The main reason the trains were able to supply the Germans during the Battle of the Bulge was because of the poor weather that kept the allied aircraft from flying. As for my other post before this one, one reason I think of the poor planning for the defence of Normandy was the fact that Rommel had poor intelligents and the fact that the allies fed false intelligents to the Germans about where the invasion would take place. Considering all this I think he did the best he could with what he had.


----------



## plan_D (Jan 7, 2005)

No, no he didn't - I'm sorry to say. Guderian advised Rommel to move his Panzer Divisions to the coast so they could react quickly to any attack, wherever on the coast it happened. Rommel, being afraid of the Allied air power, kept all his Panzer divisions back and also allowed two Panzer divisions to be in the south of France. 
If Guderian had been Commander in the West then the Western Allies would have had a much harder time. Air power was great but Rommel was too scared of it to think clearly.


----------



## DerAdlerIstGelandet (Jan 7, 2005)

Well that may have been because the Luftwaffe had already lost air superiority, the allied aircraft could pretty much fly wherever they wanted on D-Day.


----------



## plan_D (Jan 7, 2005)

He shouldn't have been so scared of them though. Guderian was right but Rommel refused to listen.


----------



## DerAdlerIstGelandet (Jan 7, 2005)

You are correct with that.


----------



## Anonymous (Jan 7, 2005)

plan_D said:


> He shouldn't have been so scared of them though. Guderian was right but Rommel refused to listen.

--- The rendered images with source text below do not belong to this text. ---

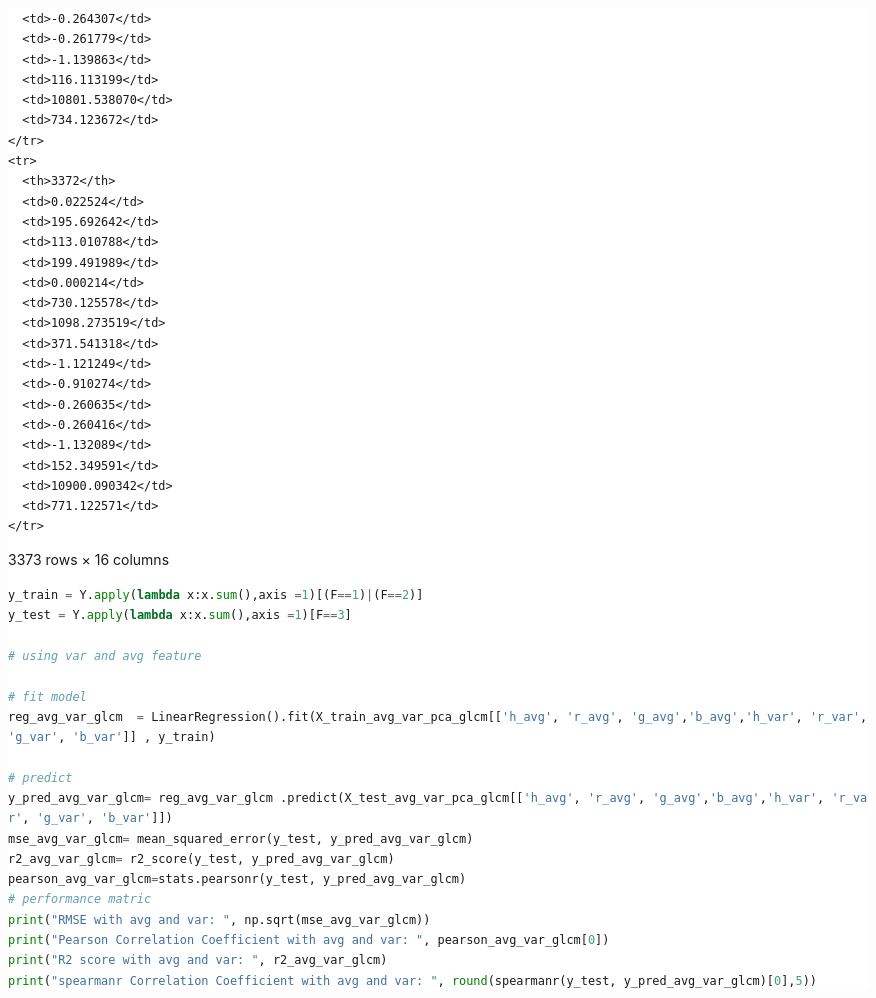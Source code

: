       <td>-0.264307</td>
      <td>-0.261779</td>
      <td>-1.139863</td>
      <td>116.113199</td>
      <td>10801.538070</td>
      <td>734.123672</td>
    </tr>
    <tr>
      <th>3372</th>
      <td>0.022524</td>
      <td>195.692642</td>
      <td>113.010788</td>
      <td>199.491989</td>
      <td>0.000214</td>
      <td>730.125578</td>
      <td>1098.273519</td>
      <td>371.541318</td>
      <td>-1.121249</td>
      <td>-0.910274</td>
      <td>-0.260635</td>
      <td>-0.260416</td>
      <td>-1.132089</td>
      <td>152.349591</td>
      <td>10900.090342</td>
      <td>771.122571</td>
    </tr>
  </tbody>
</table>
<p>3373 rows × 16 columns</p>
</div>




```python
y_train = Y.apply(lambda x:x.sum(),axis =1)[(F==1)|(F==2)]
y_test = Y.apply(lambda x:x.sum(),axis =1)[F==3]

# using var and avg feature

# fit model
reg_avg_var_glcm  = LinearRegression().fit(X_train_avg_var_pca_glcm[['h_avg', 'r_avg', 'g_avg','b_avg','h_var', 'r_var', 'g_var', 'b_var']] , y_train)

# predict
y_pred_avg_var_glcm= reg_avg_var_glcm .predict(X_test_avg_var_pca_glcm[['h_avg', 'r_avg', 'g_avg','b_avg','h_var', 'r_var', 'g_var', 'b_var']])
mse_avg_var_glcm= mean_squared_error(y_test, y_pred_avg_var_glcm)
r2_avg_var_glcm= r2_score(y_test, y_pred_avg_var_glcm)
pearson_avg_var_glcm=stats.pearsonr(y_test, y_pred_avg_var_glcm)
# performance matric
print("RMSE with avg and var: ", np.sqrt(mse_avg_var_glcm))
print("Pearson Correlation Coefficient with avg and var: ", pearson_avg_var_glcm[0])
print("R2 score with avg and var: ", r2_avg_var_glcm)
print("spearmanr Correlation Coefficient with avg and var: ", round(spearmanr(y_test, y_pred_avg_var_glcm)[0],5))
```
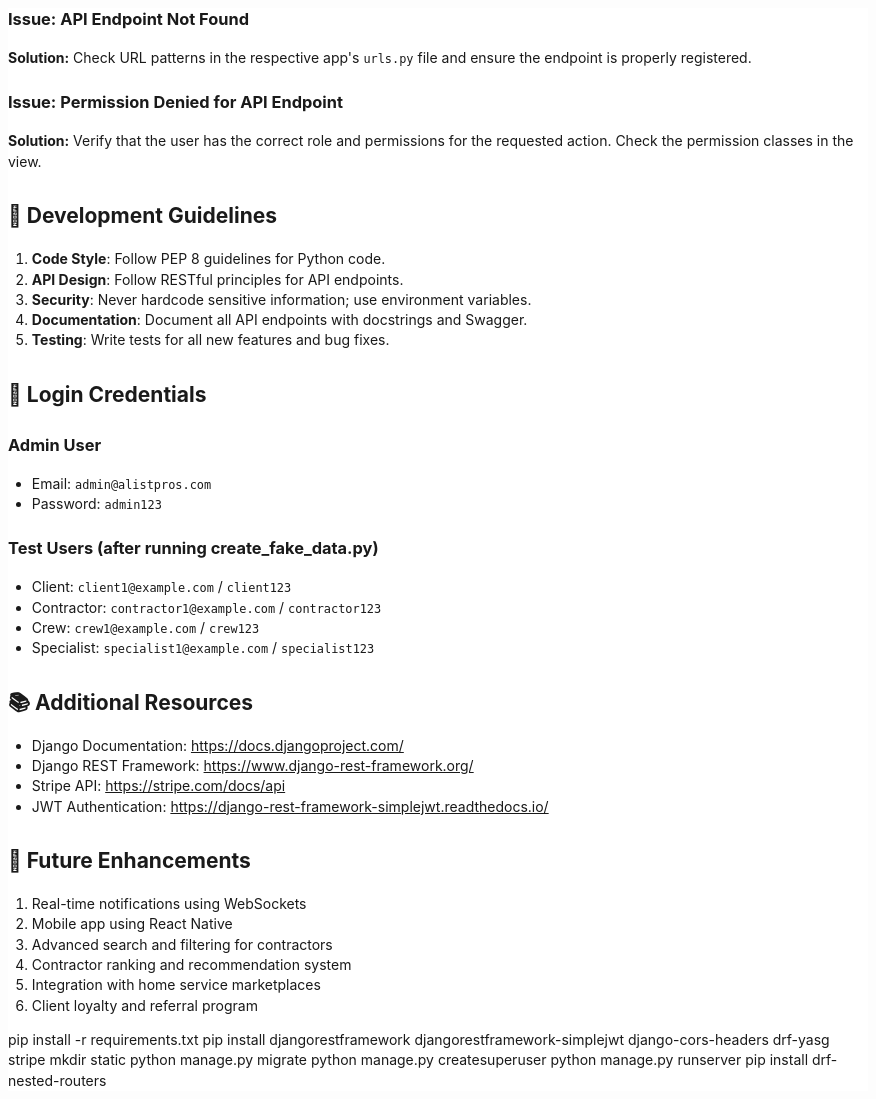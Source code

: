 ### Issue: API Endpoint Not Found
**Solution:**
Check URL patterns in the respective app's `urls.py` file and ensure the endpoint is properly registered.

### Issue: Permission Denied for API Endpoint
**Solution:**
Verify that the user has the correct role and permissions for the requested action. Check the permission classes in the view.

## 📝 Development Guidelines

1. **Code Style**: Follow PEP 8 guidelines for Python code.
2. **API Design**: Follow RESTful principles for API endpoints.
3. **Security**: Never hardcode sensitive information; use environment variables.
4. **Documentation**: Document all API endpoints with docstrings and Swagger.
5. **Testing**: Write tests for all new features and bug fixes.

## 🔐 Login Credentials

### Admin User
- Email: `admin@alistpros.com`
- Password: `admin123`

### Test Users (after running create_fake_data.py)
- Client: `client1@example.com` / `client123`
- Contractor: `contractor1@example.com` / `contractor123`
- Crew: `crew1@example.com` / `crew123`
- Specialist: `specialist1@example.com` / `specialist123`

## 📚 Additional Resources

- Django Documentation: https://docs.djangoproject.com/
- Django REST Framework: https://www.django-rest-framework.org/
- Stripe API: https://stripe.com/docs/api
- JWT Authentication: https://django-rest-framework-simplejwt.readthedocs.io/

## 📅 Future Enhancements

1. Real-time notifications using WebSockets
2. Mobile app using React Native
3. Advanced search and filtering for contractors
4. Contractor ranking and recommendation system
5. Integration with home service marketplaces
6. Client loyalty and referral program

pip install -r requirements.txt
pip install djangorestframework djangorestframework-simplejwt django-cors-headers drf-yasg stripe
mkdir static
python manage.py migrate
python manage.py createsuperuser
python manage.py runserver
pip install drf-nested-routers
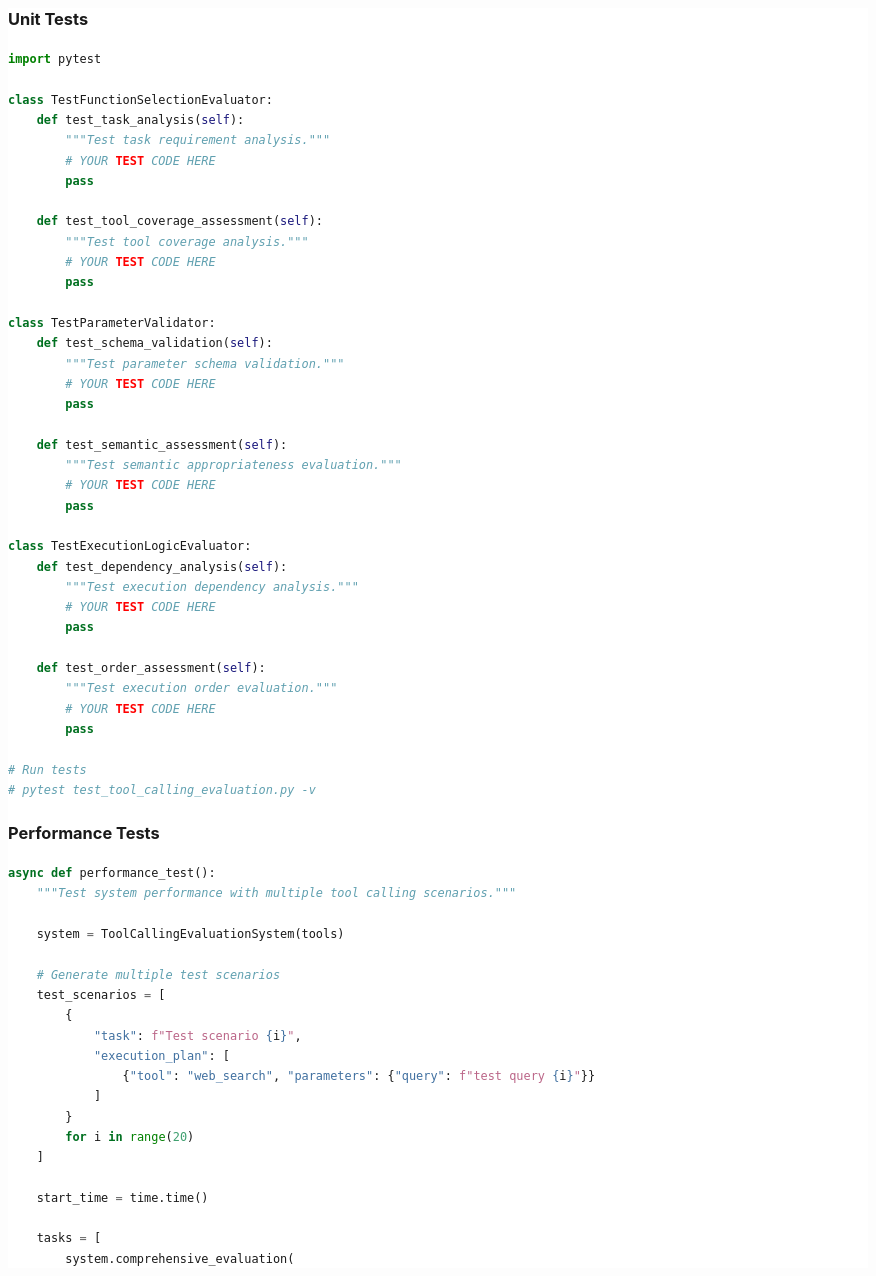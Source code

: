 ### Unit Tests
```python
import pytest

class TestFunctionSelectionEvaluator:
    def test_task_analysis(self):
        """Test task requirement analysis."""
        # YOUR TEST CODE HERE
        pass
    
    def test_tool_coverage_assessment(self):
        """Test tool coverage analysis."""
        # YOUR TEST CODE HERE
        pass

class TestParameterValidator:
    def test_schema_validation(self):
        """Test parameter schema validation."""
        # YOUR TEST CODE HERE
        pass
    
    def test_semantic_assessment(self):
        """Test semantic appropriateness evaluation."""
        # YOUR TEST CODE HERE
        pass

class TestExecutionLogicEvaluator:
    def test_dependency_analysis(self):
        """Test execution dependency analysis."""
        # YOUR TEST CODE HERE
        pass
    
    def test_order_assessment(self):
        """Test execution order evaluation."""
        # YOUR TEST CODE HERE
        pass

# Run tests
# pytest test_tool_calling_evaluation.py -v
```

### Performance Tests
```python
async def performance_test():
    """Test system performance with multiple tool calling scenarios."""
    
    system = ToolCallingEvaluationSystem(tools)
    
    # Generate multiple test scenarios
    test_scenarios = [
        {
            "task": f"Test scenario {i}",
            "execution_plan": [
                {"tool": "web_search", "parameters": {"query": f"test query {i}"}}
            ]
        }
        for i in range(20)
    ]
    
    start_time = time.time()
    
    tasks = [
        system.comprehensive_evaluation(
```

That is easy to say now with 20/20 hindsight. But had Guderian prevailed, the Panzers been moved up, and wiped out by Allied air attacks before D-Day, you'd be singing the opposite tune right?

Once moved forward it would have been much easier to pin them and prevent them from going where they were needed.

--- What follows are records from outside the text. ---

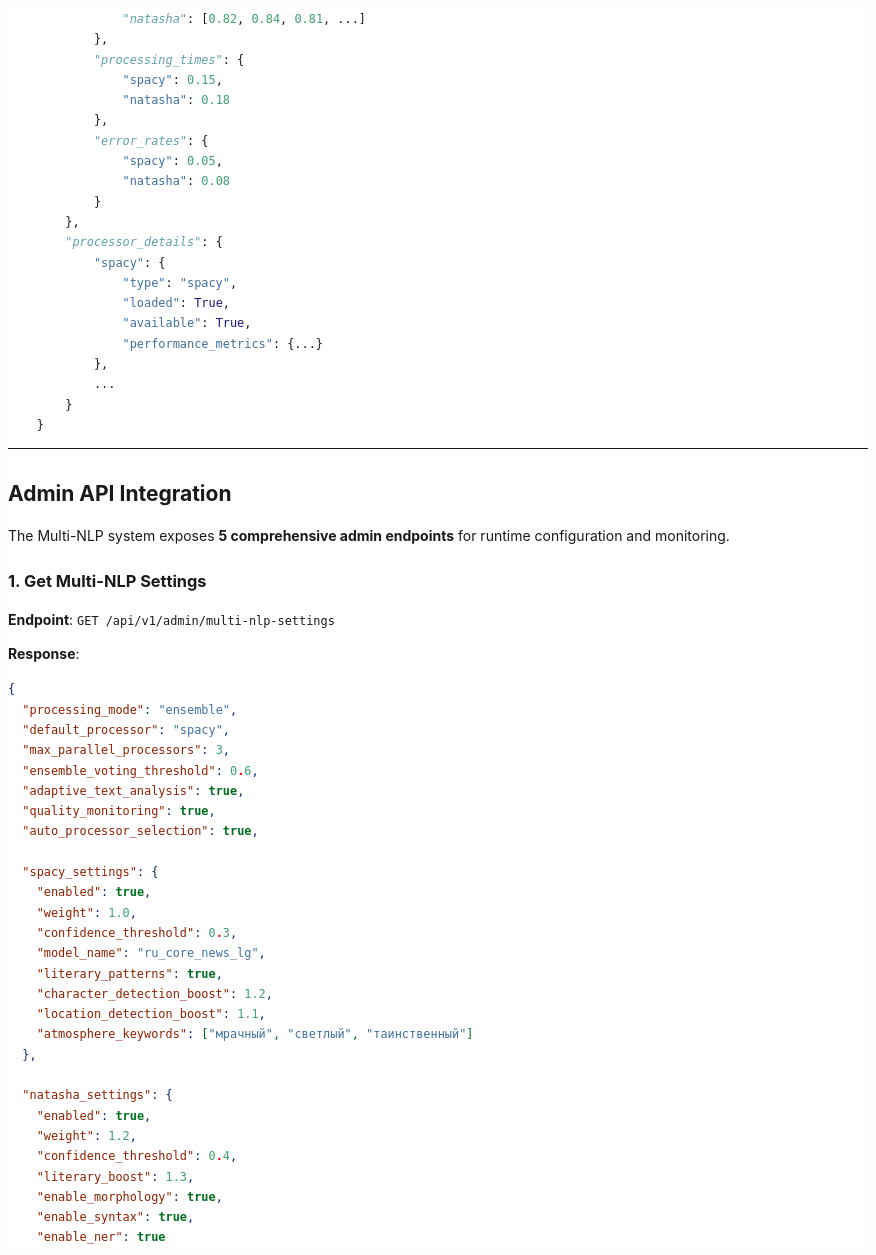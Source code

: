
 ```python
                "natasha": [0.82, 0.84, 0.81, ...]
            },
            "processing_times": {
                "spacy": 0.15,
                "natasha": 0.18
            },
            "error_rates": {
                "spacy": 0.05,
                "natasha": 0.08
            }
        },
        "processor_details": {
            "spacy": {
                "type": "spacy",
                "loaded": True,
                "available": True,
                "performance_metrics": {...}
            },
            ...
        }
    }
```

---

## Admin API Integration

The Multi-NLP system exposes **5 comprehensive admin endpoints** for runtime configuration and monitoring.

### 1. Get Multi-NLP Settings

**Endpoint**: `GET /api/v1/admin/multi-nlp-settings`

**Response**:
```json
{
  "processing_mode": "ensemble",
  "default_processor": "spacy",
  "max_parallel_processors": 3,
  "ensemble_voting_threshold": 0.6,
  "adaptive_text_analysis": true,
  "quality_monitoring": true,
  "auto_processor_selection": true,

  "spacy_settings": {
    "enabled": true,
    "weight": 1.0,
    "confidence_threshold": 0.3,
    "model_name": "ru_core_news_lg",
    "literary_patterns": true,
    "character_detection_boost": 1.2,
    "location_detection_boost": 1.1,
    "atmosphere_keywords": ["мрачный", "светлый", "таинственный"]
  },

  "natasha_settings": {
    "enabled": true,
    "weight": 1.2,
    "confidence_threshold": 0.4,
    "literary_boost": 1.3,
    "enable_morphology": true,
    "enable_syntax": true,
    "enable_ner": true
```
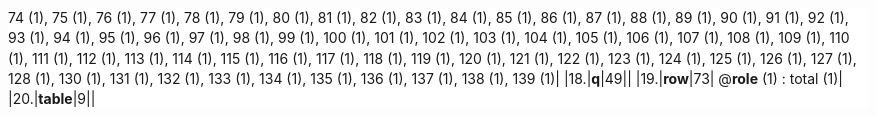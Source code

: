 74 (1), 75 (1), 76 (1), 77 (1), 78 (1), 79 (1), 80 (1), 81 (1), 82 (1), 83 (1), 84 (1), 85 (1), 86 (1), 87 (1), 88 (1), 89 (1), 90 (1), 91 (1), 92 (1), 93 (1), 94 (1), 95 (1), 96 (1), 97 (1), 98 (1), 99 (1), 100 (1), 101 (1), 102 (1), 103 (1), 104 (1), 105 (1), 106 (1), 107 (1), 108 (1), 109 (1), 110 (1), 111 (1), 112 (1), 113 (1), 114 (1), 115 (1), 116 (1), 117 (1), 118 (1), 119 (1), 120 (1), 121 (1), 122 (1), 123 (1), 124 (1), 125 (1), 126 (1), 127 (1), 128 (1), 130 (1), 131 (1), 132 (1), 133 (1), 134 (1), 135 (1), 136 (1), 137 (1), 138 (1), 139 (1)|
|18.|__q__|49||
|19.|__row__|73| @__role__ (1) : total (1)|
|20.|__table__|9||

The real flaw was that Hitler had to authorize the movements of those Panzers. He was sleeping and no one dared wake him so they were not able to react to D-Day until it was a done-deal.

=S=

Lunatic


----------



## DerAdlerIstGelandet (Jan 7, 2005)

That is true, I had read about that no one wanted to wake Hitler and get permission to bring them forward. That was a great flaw.


----------



## plan_D (Jan 7, 2005)

No, I wouldn't be saying anything different because that wouldn't have happened. Had the Panzer Divisions been waiting behind the beach then Caen De Canal bridge wouldn't have been a problem and 21st Panzer Division would have been sweeping the beach heads before Allied armour even came ashore. 

I can say it would have worked now, and Guderian said it would have worked then. He was right, Rommel should have listened but didn't. He made a mistake, it is unfortunate Rommel cannot give his post-war opinion on things such as Guderian did. 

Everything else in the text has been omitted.